### Aim of the exercise
Exact copy, no pictures: return all the records as they stand.

### Records

|---|

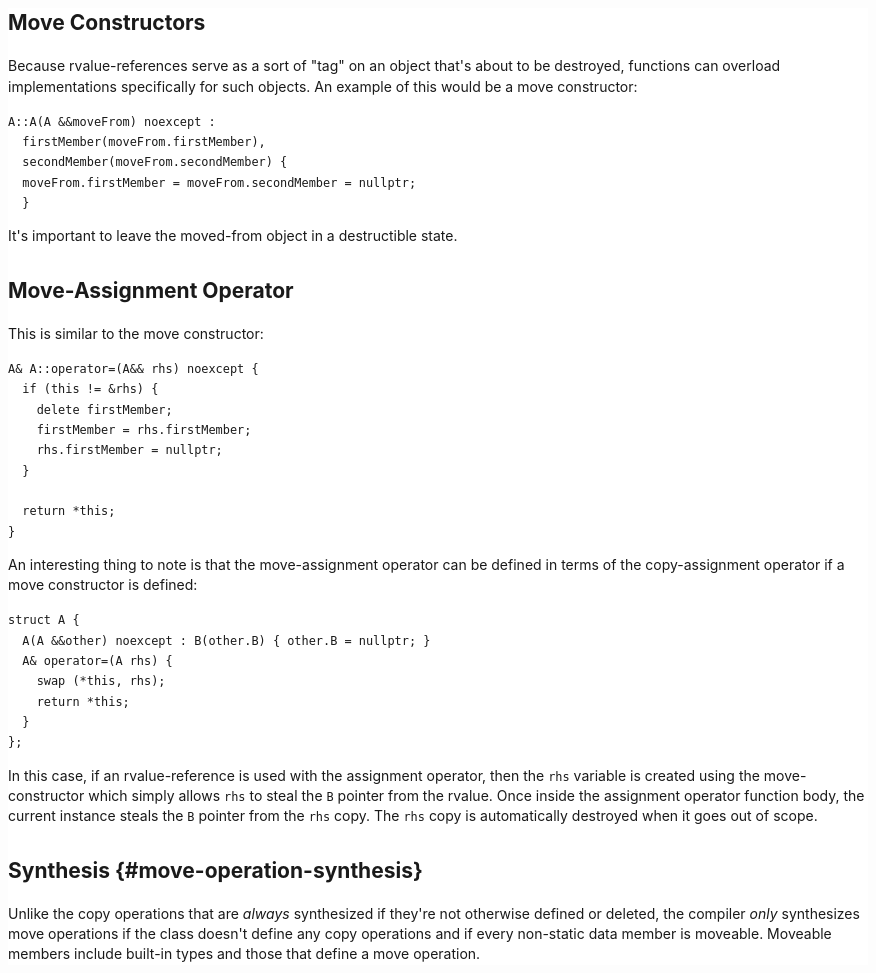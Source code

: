 ## Move Constructors

Because rvalue-references serve as a sort of "tag" on an object that's about to be destroyed, functions can overload implementations specifically for such objects. An example of this would be a move constructor:

``` {lang="cpp"}
A::A(A &&moveFrom) noexcept :
  firstMember(moveFrom.firstMember),
  secondMember(moveFrom.secondMember) {
  moveFrom.firstMember = moveFrom.secondMember = nullptr;
  }
```

It's important to leave the moved-from object in a destructible state.

## Move-Assignment Operator

This is similar to the move constructor:

``` {lang="cpp"}
A& A::operator=(A&& rhs) noexcept {
  if (this != &rhs) {
    delete firstMember;
    firstMember = rhs.firstMember;
    rhs.firstMember = nullptr;
  }

  return *this;
}
```

An interesting thing to note is that the move-assignment operator can be defined in terms of the copy-assignment operator if a move constructor is defined:

``` {lang="cpp"}
struct A {
  A(A &&other) noexcept : B(other.B) { other.B = nullptr; }
  A& operator=(A rhs) {
    swap (*this, rhs);
    return *this;
  }
};
```

In this case, if an rvalue-reference is used with the assignment operator, then the `rhs` variable is created using the move-constructor which simply allows `rhs` to steal the `B` pointer from the rvalue. Once inside the assignment operator function body, the current instance steals the `B` pointer from the `rhs` copy. The `rhs` copy is automatically destroyed when it goes out of scope.

## Synthesis {#move-operation-synthesis}

Unlike the copy operations that are _always_ synthesized if they're not otherwise defined or deleted, the compiler _only_ synthesizes move operations if the class doesn't define any copy operations and if every non-static data member is moveable. Moveable members include built-in types and those that define a move operation.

|---|

### Exercise result
Source code

: ## Move Constructors

Because rvalue-references serve as a sort of "tag" on an object that's about to be destroyed, functions can overload implementations specifically for such objects. An example of this would be a move constructor:

``` {lang="cpp"}
A::A(A &&moveFrom) noexcept :
  firstMember(moveFrom.firstMember),
  secondMember(moveFrom.secondMember) {
  moveFrom.firstMember = moveFrom.secondMember = nullptr;
  }
```

It's important to leave the moved-from object in a destructible state.

## Move-Assignment Operator

This is similar to the move constructor:

``` {lang="cpp"}
A& A::operator=(A&& rhs) noexcept {
  if (this != &rhs) {
    delete firstMember;
    firstMember = rhs.firstMember;
    rhs.firstMember = nullptr;
  }

  return *this;
}
```

An interesting thing to note is that the move-assignment operator can be defined in terms of the copy-assignment operator if a move constructor is defined:

``` {lang="cpp"}
struct A {
  A(A &&other) noexcept : B(other.B) { other.B = nullptr; }
  A& operator=(A rhs) {
    swap (*this, rhs);
    return *this;
  }
};
```

In this case, if an rvalue-reference is used with the assignment operator, then the `rhs` variable is created using the move-constructor which simply allows `rhs` to steal the `B` pointer from the rvalue. Once inside the assignment operator function body, the current instance steals the `B` pointer from the `rhs` copy. The `rhs` copy is automatically destroyed when it goes out of scope.

## Synthesis {#move-operation-synthesis}

Unlike the copy operations that are _always_ synthesized if they're not otherwise defined or deleted, the compiler _only_ synthesizes move operations if the class doesn't define any copy operations and if every non-static data member is moveable. Moveable members include built-in types and those that define a move operation.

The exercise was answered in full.